Industry experts and top executives from a number of Middle East and US-based Internet and IT companies, especially those involved in the technology and registry of Arabic domain names have signed up as founding members of AINC, which will have its first official meeting in Amman on March 31 under the patronage of King Abdullah II.
The non-profit organization says that it will seek to facilitate the
"internationalization of the Internet for all Arabic speaking people of the world, allowing access without linguistic barriers at all levels." Its objective is to coordinate efforts to develop and deploy Arabic Domain Names system and applications, thus providing users with the capability of using Arabic language and its standard characters set to write domain names in Arabic and navigate the Internet.

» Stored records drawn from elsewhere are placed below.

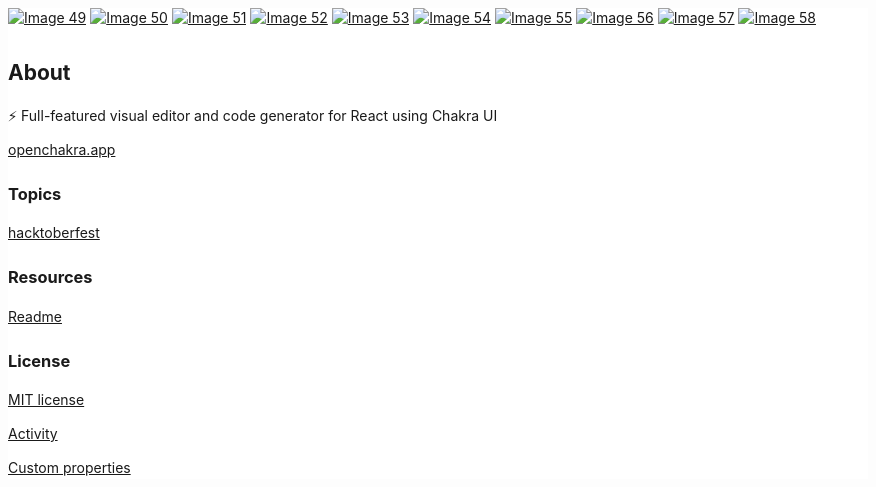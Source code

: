 [![Image 49](https://camo.githubusercontent.com/08e1a2834f2cbd4d5af27a9e788188b4ab105ac44350fc988b6da0af6dd04b29/68747470733a2f2f6f70656e636f6c6c6563746976652e636f6d2f6f70656e6368616b72612f6f7267616e697a6174696f6e2f302f6176617461722e737667)](https://opencollective.com/openchakra/organization/0/website) [![Image 50](https://camo.githubusercontent.com/ea20332a98088a0f7512108208224648bed540f6ac2972604e97cc5a1a9e96b3/68747470733a2f2f6f70656e636f6c6c6563746976652e636f6d2f6f70656e6368616b72612f6f7267616e697a6174696f6e2f312f6176617461722e737667)](https://opencollective.com/openchakra/organization/1/website) [![Image 51](https://camo.githubusercontent.com/f10b3af4a1fd8779a9346c0921e20d196a2645e85f23521a906b758d68408278/68747470733a2f2f6f70656e636f6c6c6563746976652e636f6d2f6f70656e6368616b72612f6f7267616e697a6174696f6e2f322f6176617461722e737667)](https://opencollective.com/openchakra/organization/2/website) [![Image 52](https://camo.githubusercontent.com/88a9d993e2322e2840508aa2f9f2fa96bb110cec71c826777de4929e14a06da0/68747470733a2f2f6f70656e636f6c6c6563746976652e636f6d2f6f70656e6368616b72612f6f7267616e697a6174696f6e2f332f6176617461722e737667)](https://opencollective.com/openchakra/organization/3/website) [![Image 53](https://camo.githubusercontent.com/140d1384d0861fcc4c22755a33a3e61f00a3b982ab44d05b2558f8e457b69261/68747470733a2f2f6f70656e636f6c6c6563746976652e636f6d2f6f70656e6368616b72612f6f7267616e697a6174696f6e2f342f6176617461722e737667)](https://opencollective.com/openchakra/organization/4/website) [![Image 54](https://camo.githubusercontent.com/556349a1863e186ebd3bca0fe3f2447f2da813a2dacfa7267aed7ce1cac38920/68747470733a2f2f6f70656e636f6c6c6563746976652e636f6d2f6f70656e6368616b72612f6f7267616e697a6174696f6e2f352f6176617461722e737667)](https://opencollective.com/openchakra/organization/5/website) [![Image 55](https://camo.githubusercontent.com/3e5ee74fa605a8fc9649660ece19770f950d99af49242c9022bef00bf8e8e2cd/68747470733a2f2f6f70656e636f6c6c6563746976652e636f6d2f6f70656e6368616b72612f6f7267616e697a6174696f6e2f362f6176617461722e737667)](https://opencollective.com/openchakra/organization/6/website) [![Image 56](https://camo.githubusercontent.com/f915f271c2e3f38d93b17ad3b95b2e91fd943c025801c14c39831778819c352f/68747470733a2f2f6f70656e636f6c6c6563746976652e636f6d2f6f70656e6368616b72612f6f7267616e697a6174696f6e2f372f6176617461722e737667)](https://opencollective.com/openchakra/organization/7/website) [![Image 57](https://camo.githubusercontent.com/7070ece809adb0bc64ed93e352131b44e31d79e6d7cb794d80f1978ecce8aec8/68747470733a2f2f6f70656e636f6c6c6563746976652e636f6d2f6f70656e6368616b72612f6f7267616e697a6174696f6e2f382f6176617461722e737667)](https://opencollective.com/openchakra/organization/8/website) [![Image 58](https://camo.githubusercontent.com/e1a42b2f38c046dd531ee1acef66447443c5c8d638b05a304aaf64b2bc99810c/68747470733a2f2f6f70656e636f6c6c6563746976652e636f6d2f6f70656e6368616b72612f6f7267616e697a6174696f6e2f392f6176617461722e737667)](https://opencollective.com/openchakra/organization/9/website)

About
-----

⚡️ Full-featured visual editor and code generator for React using Chakra UI

[openchakra.app](https://openchakra.app/ "https://openchakra.app")

### Topics

[hacktoberfest](https://github.com/topics/hacktoberfest "Topic: hacktoberfest")

### Resources

[Readme](https://github.com/premieroctet/openchakra?screenshot=true#readme-ov-file)

### License

[MIT license](https://github.com/premieroctet/openchakra?screenshot=true#MIT-1-ov-file)

[Activity](https://github.com/premieroctet/openchakra/activity)

[Custom properties](https://github.com/premieroctet/openchakra/custom-properties)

"AINC’s main objective is to Arabize domain names, as the present domain names system accepts only Latin letters. The Arabic language will become, later this year, one of the few languages that could be used for registering domain names, together with other international languages," says Talal Abu-Ghazaleh, AINC chairman and chairman of Talal Abu-Ghazaleh International.
"We are expecting that later this year, it will be possible to have an Arabized program, which will be installed on the computer to allow it to translate the Arabic character to ASCII that will be understandable by the DNS."
Consortium (MINC) has already prepared its requirements and it will be implemented by IONS and Network Solutions Inc. (NSI) the registry of the Generic Top Level Domains (gTLDs). A number of companies will introduce technologies for the Arabic Domain Names during an Internet Arabization seminar that will accompany AINC’s meeting.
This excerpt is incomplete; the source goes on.